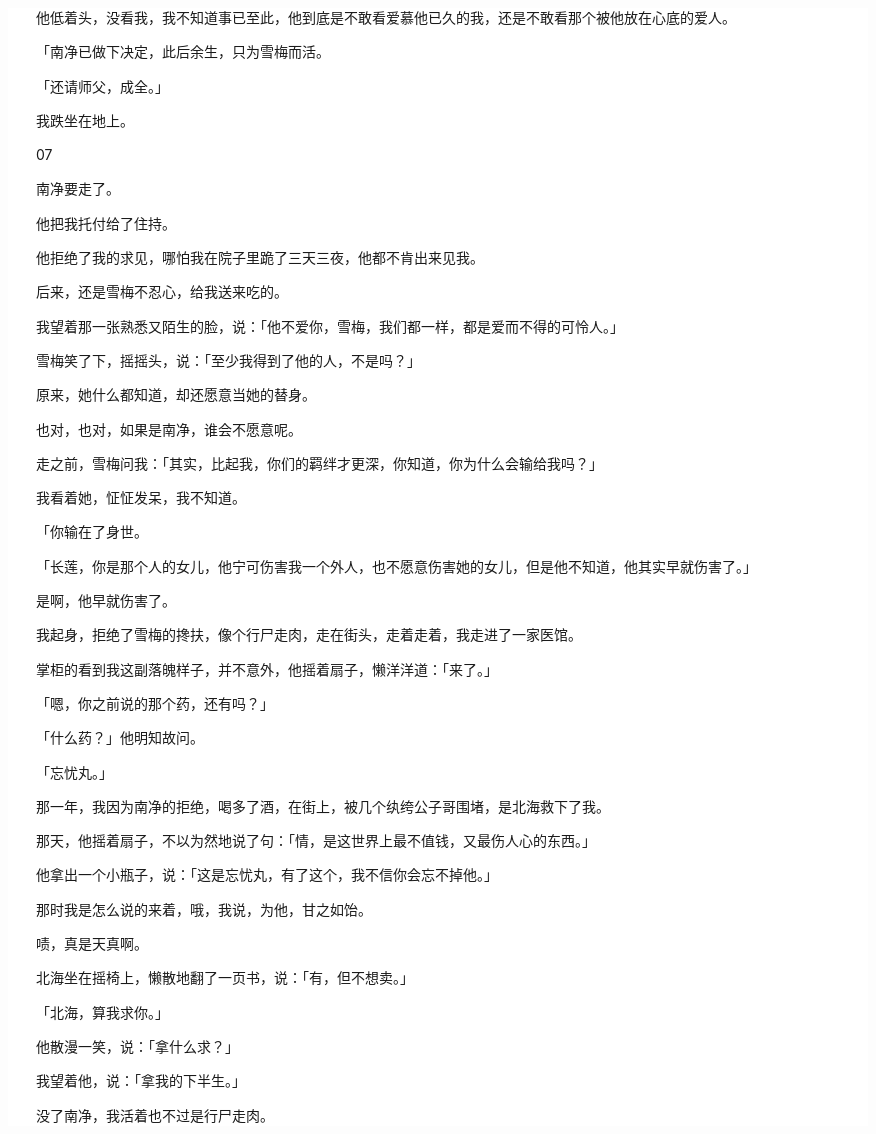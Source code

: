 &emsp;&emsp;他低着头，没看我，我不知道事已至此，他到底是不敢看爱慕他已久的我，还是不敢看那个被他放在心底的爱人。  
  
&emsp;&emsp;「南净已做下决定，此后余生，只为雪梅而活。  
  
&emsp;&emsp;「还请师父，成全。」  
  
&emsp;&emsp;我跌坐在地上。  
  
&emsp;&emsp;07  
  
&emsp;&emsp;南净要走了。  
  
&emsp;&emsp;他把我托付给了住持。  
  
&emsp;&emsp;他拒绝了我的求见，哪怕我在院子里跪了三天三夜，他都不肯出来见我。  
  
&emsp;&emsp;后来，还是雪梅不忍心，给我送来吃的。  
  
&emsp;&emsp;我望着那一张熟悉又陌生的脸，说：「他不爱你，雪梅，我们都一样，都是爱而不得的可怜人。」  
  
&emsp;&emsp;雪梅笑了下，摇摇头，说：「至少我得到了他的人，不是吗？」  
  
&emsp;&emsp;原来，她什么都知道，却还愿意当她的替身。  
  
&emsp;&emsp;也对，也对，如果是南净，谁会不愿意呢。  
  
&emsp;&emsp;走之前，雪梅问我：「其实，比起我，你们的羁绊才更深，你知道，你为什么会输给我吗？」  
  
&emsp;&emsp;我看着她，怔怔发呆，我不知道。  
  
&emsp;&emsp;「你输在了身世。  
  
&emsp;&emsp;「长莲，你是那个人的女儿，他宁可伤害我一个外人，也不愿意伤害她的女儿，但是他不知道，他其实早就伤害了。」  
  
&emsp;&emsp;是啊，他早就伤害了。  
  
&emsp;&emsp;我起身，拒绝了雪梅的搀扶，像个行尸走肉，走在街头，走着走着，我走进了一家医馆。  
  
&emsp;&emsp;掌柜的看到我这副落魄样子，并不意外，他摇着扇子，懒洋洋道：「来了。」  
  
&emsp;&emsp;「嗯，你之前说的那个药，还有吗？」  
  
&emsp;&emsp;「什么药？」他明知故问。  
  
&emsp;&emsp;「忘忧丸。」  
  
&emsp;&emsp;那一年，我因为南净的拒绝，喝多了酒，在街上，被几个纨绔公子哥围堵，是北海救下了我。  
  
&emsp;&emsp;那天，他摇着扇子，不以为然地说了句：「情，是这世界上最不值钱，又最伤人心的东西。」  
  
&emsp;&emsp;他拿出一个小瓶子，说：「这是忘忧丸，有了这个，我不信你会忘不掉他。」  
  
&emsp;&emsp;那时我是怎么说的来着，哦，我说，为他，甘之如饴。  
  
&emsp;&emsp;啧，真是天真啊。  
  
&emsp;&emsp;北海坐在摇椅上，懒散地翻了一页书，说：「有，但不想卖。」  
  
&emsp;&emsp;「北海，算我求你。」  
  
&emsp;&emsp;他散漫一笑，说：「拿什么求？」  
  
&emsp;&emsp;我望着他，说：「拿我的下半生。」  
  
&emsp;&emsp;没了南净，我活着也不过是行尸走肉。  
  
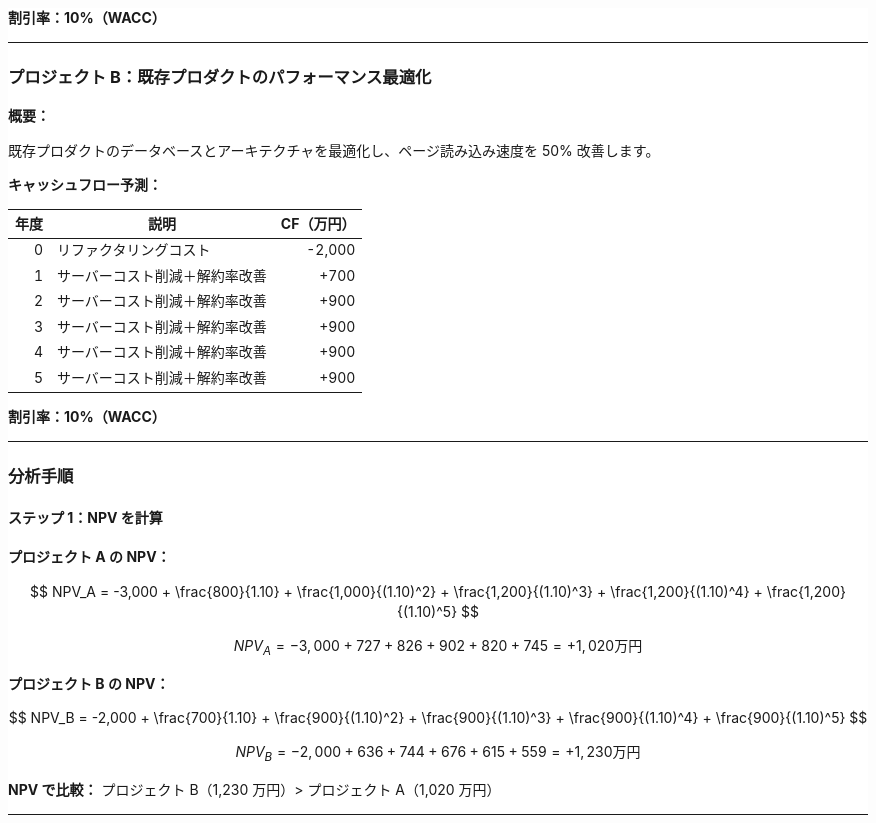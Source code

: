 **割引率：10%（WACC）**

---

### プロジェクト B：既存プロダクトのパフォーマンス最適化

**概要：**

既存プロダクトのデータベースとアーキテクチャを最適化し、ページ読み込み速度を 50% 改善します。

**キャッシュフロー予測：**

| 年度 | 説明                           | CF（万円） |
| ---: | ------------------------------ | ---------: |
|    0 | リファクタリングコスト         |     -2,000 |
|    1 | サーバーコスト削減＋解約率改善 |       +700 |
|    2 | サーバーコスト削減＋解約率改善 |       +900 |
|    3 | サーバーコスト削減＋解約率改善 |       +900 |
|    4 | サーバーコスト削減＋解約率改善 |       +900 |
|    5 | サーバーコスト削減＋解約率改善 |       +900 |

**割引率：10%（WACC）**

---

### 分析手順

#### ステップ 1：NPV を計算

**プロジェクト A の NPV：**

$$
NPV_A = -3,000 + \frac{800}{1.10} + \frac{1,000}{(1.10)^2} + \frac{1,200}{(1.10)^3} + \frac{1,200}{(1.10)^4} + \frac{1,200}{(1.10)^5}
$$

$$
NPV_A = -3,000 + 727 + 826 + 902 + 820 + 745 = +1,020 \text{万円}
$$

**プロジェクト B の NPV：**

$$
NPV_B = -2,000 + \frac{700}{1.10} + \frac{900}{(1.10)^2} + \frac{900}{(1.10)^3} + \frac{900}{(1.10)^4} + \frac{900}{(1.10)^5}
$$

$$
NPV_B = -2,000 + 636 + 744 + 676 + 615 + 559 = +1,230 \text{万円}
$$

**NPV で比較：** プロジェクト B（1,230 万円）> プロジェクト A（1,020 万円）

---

+++

• Your assignment: Every entry, word for word: repeat it, but skip the images.

• Result of the exercise:
Source code

: &emsp;&emsp;他低着头，没看我，我不知道事已至此，他到底是不敢看爱慕他已久的我，还是不敢看那个被他放在心底的爱人。  
  
&emsp;&emsp;「南净已做下决定，此后余生，只为雪梅而活。  
  
&emsp;&emsp;「还请师父，成全。」  
  
&emsp;&emsp;我跌坐在地上。  
  
&emsp;&emsp;07  
  
&emsp;&emsp;南净要走了。  
  
&emsp;&emsp;他把我托付给了住持。  
  
&emsp;&emsp;他拒绝了我的求见，哪怕我在院子里跪了三天三夜，他都不肯出来见我。  
  
&emsp;&emsp;后来，还是雪梅不忍心，给我送来吃的。  
  
&emsp;&emsp;我望着那一张熟悉又陌生的脸，说：「他不爱你，雪梅，我们都一样，都是爱而不得的可怜人。」  
  
&emsp;&emsp;雪梅笑了下，摇摇头，说：「至少我得到了他的人，不是吗？」  
  
&emsp;&emsp;原来，她什么都知道，却还愿意当她的替身。  
  
&emsp;&emsp;也对，也对，如果是南净，谁会不愿意呢。  
  
&emsp;&emsp;走之前，雪梅问我：「其实，比起我，你们的羁绊才更深，你知道，你为什么会输给我吗？」  
  
&emsp;&emsp;我看着她，怔怔发呆，我不知道。  
  
&emsp;&emsp;「你输在了身世。  
  
&emsp;&emsp;「长莲，你是那个人的女儿，他宁可伤害我一个外人，也不愿意伤害她的女儿，但是他不知道，他其实早就伤害了。」  
  
&emsp;&emsp;是啊，他早就伤害了。  
  
&emsp;&emsp;我起身，拒绝了雪梅的搀扶，像个行尸走肉，走在街头，走着走着，我走进了一家医馆。  
  
&emsp;&emsp;掌柜的看到我这副落魄样子，并不意外，他摇着扇子，懒洋洋道：「来了。」  
  
&emsp;&emsp;「嗯，你之前说的那个药，还有吗？」  
  
&emsp;&emsp;「什么药？」他明知故问。  
  
&emsp;&emsp;「忘忧丸。」  
  
&emsp;&emsp;那一年，我因为南净的拒绝，喝多了酒，在街上，被几个纨绔公子哥围堵，是北海救下了我。  
  
&emsp;&emsp;那天，他摇着扇子，不以为然地说了句：「情，是这世界上最不值钱，又最伤人心的东西。」  
  
&emsp;&emsp;他拿出一个小瓶子，说：「这是忘忧丸，有了这个，我不信你会忘不掉他。」  
  
&emsp;&emsp;那时我是怎么说的来着，哦，我说，为他，甘之如饴。  
  
&emsp;&emsp;啧，真是天真啊。  
  
&emsp;&emsp;北海坐在摇椅上，懒散地翻了一页书，说：「有，但不想卖。」  
  
&emsp;&emsp;「北海，算我求你。」  
  
&emsp;&emsp;他散漫一笑，说：「拿什么求？」  
  
&emsp;&emsp;我望着他，说：「拿我的下半生。」  
  
&emsp;&emsp;没了南净，我活着也不过是行尸走肉。  
  
Source code

: **割引率：10%（WACC）**

---

### プロジェクト B：既存プロダクトのパフォーマンス最適化

**概要：**

既存プロダクトのデータベースとアーキテクチャを最適化し、ページ読み込み速度を 50% 改善します。

**キャッシュフロー予測：**

| 年度 | 説明                           | CF（万円） |
| ---: | ------------------------------ | ---------: |
|    0 | リファクタリングコスト         |     -2,000 |
|    1 | サーバーコスト削減＋解約率改善 |       +700 |
|    2 | サーバーコスト削減＋解約率改善 |       +900 |
|    3 | サーバーコスト削減＋解約率改善 |       +900 |
|    4 | サーバーコスト削減＋解約率改善 |       +900 |
|    5 | サーバーコスト削減＋解約率改善 |       +900 |

**割引率：10%（WACC）**

---

### 分析手順

#### ステップ 1：NPV を計算

**プロジェクト A の NPV：**

$$
NPV_A = -3,000 + \frac{800}{1.10} + \frac{1,000}{(1.10)^2} + \frac{1,200}{(1.10)^3} + \frac{1,200}{(1.10)^4} + \frac{1,200}{(1.10)^5}
$$

$$
NPV_A = -3,000 + 727 + 826 + 902 + 820 + 745 = +1,020 \text{万円}
$$

**プロジェクト B の NPV：**

$$
NPV_B = -2,000 + \frac{700}{1.10} + \frac{900}{(1.10)^2} + \frac{900}{(1.10)^3} + \frac{900}{(1.10)^4} + \frac{900}{(1.10)^5}
$$

$$
NPV_B = -2,000 + 636 + 744 + 676 + 615 + 559 = +1,230 \text{万円}
$$

**NPV で比較：** プロジェクト B（1,230 万円）> プロジェクト A（1,020 万円）

---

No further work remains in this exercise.